Konkrete Ideen oder einen Interessenten für das Elbewerk gibt es dem entsprechend noch nicht. Zum Verkauf steht ein 50 Hektar großes Firmengelände samt Recycling-Anlagen, Klärwerk und Wasserversorgung. Über mögliche Altlasten schweigt man sich aus: „Wenn es welche gibt, muss der Konzern für die Beseitigung sorgen“, versichert der Sprecher.

Bereits die Begründung für die Werksschließung war zumindest zweifelhaft: Norsk Hydro ist das erste energieintensiv produzierende Unternehmen in Deutschland, das die Stilllegung eines Werks mit zu hohen Strompreisen rechtfertigte. Ähnlich wurde bereits bei der drohenden Schließung des Hamburger Aluminium-Werks argumentiert. Für HAW mit seinen 440 Jobs wird derzeit händeringend ein neuer Investor gesucht, hier ist Norsk Hydro Anteilseigner.

In der Tat: Bei der Produktion von Metallen wie Aluminium oder Kupfer kann Strom bis zu 30 Prozent der Betriebskosten ausmachen.

„Aluminium wird auf dem Weltmarkt in US-Dollar gehandelt.

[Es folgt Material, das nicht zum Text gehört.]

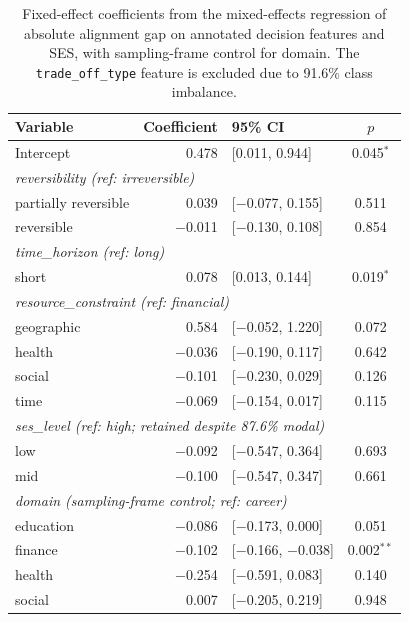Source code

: \begin{table}[h]
  \centering
  \caption{Fixed-effect coefficients from the mixed-effects regression
    of absolute alignment gap on annotated decision features and SES,
    with sampling-frame control for domain. The
    \texttt{trade\_off\_type} feature is excluded due to 91.6\%
    class imbalance.}
  \label{tab:m_mixedlm_coefs}
  \begin{tabular}{lrlc}
    \toprule
    Variable & Coefficient & 95\% CI & $p$ \\
    \midrule
    Intercept                  &  0.478 & [0.011, 0.944]    & 0.045$^{*}$ \\
    \midrule
    \multicolumn{4}{l}{\textit{reversibility (ref: irreversible)}} \\
    \quad partially reversible &  0.039 & [$-$0.077, 0.155] & 0.511   \\
    \quad reversible           & $-$0.011 & [$-$0.130, 0.108] & 0.854 \\
    \midrule
    \multicolumn{4}{l}{\textit{time\_horizon (ref: long)}} \\
    \quad short                &  0.078 & [0.013, 0.144]    & 0.019$^{*}$ \\
    \midrule
    \multicolumn{4}{l}{\textit{resource\_constraint (ref: financial)}} \\
    \quad geographic           &  0.584 & [$-$0.052, 1.220] & 0.072  \\
    \quad health               & $-$0.036 & [$-$0.190, 0.117] & 0.642 \\
    \quad social               & $-$0.101 & [$-$0.230, 0.029] & 0.126 \\
    \quad time                 & $-$0.069 & [$-$0.154, 0.017] & 0.115 \\
    \midrule
    \multicolumn{4}{l}{\textit{ses\_level (ref: high; retained despite 87.6\% modal)}} \\
    \quad low                  & $-$0.092 & [$-$0.547, 0.364] & 0.693 \\
    \quad mid                  & $-$0.100 & [$-$0.547, 0.347] & 0.661 \\
    \midrule
    \multicolumn{4}{l}{\textit{domain (sampling-frame control; ref: career)}} \\
    \quad education            & $-$0.086 & [$-$0.173, 0.000]   & 0.051 \\
    \quad finance              & $-$0.102 & [$-$0.166, $-$0.038] & 0.002$^{**}$ \\
    \quad health               & $-$0.254 & [$-$0.591, 0.083]   & 0.140 \\
    \quad social               &  0.007 & [$-$0.205, 0.219]   & 0.948 \\
    \bottomrule
  \end{tabular}
\end{table}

Gegenüber 2002, als Norsk Hydro das Werk übernommen hat“, rechnet der Grüne Münneke dagegen vor, „hat der Euro im Vergleich zum Dollar aber fast 30 Prozent an Wert gewonnen“. Die starke Währung habe die heimische Produktion verteuert, nicht der Strompreis. Maßgeblicher Faktor sei auch nicht die Ökosteuer, sondern vor allem der spekulative Stromgroßhandel an Strombörsen wie in Leipzig.

Nur „durch ein Wunder“ könne das Aluminiumwerk in Stade noch gerettet werden, sagte gestern Jens Kallmeyer, Geschäftsführer der Hydro Aluminium Beschäftigungsentwicklungsgesellschaft. Dafür müssten sich die Strompreise halbieren. Jon-Harald Nielsen, Chef der Aluminium-Sparte bei Norsk Hydro versichert, dass es trotz zahlreicher Gespräche mit Lieferanten auf dem deutschen Energiemarkt nicht gelungen sei, den Preis genügend zu senken. Trotz Liberalisierung dominieren derzeit vier Konzerne 85 Prozent des deutschen Strommarkts: Eon, RWE, Vattenfall und EnBW, die, so Münnecke, in den letzten beiden Jahren kräftige Gewinne erwirtschaften konnten.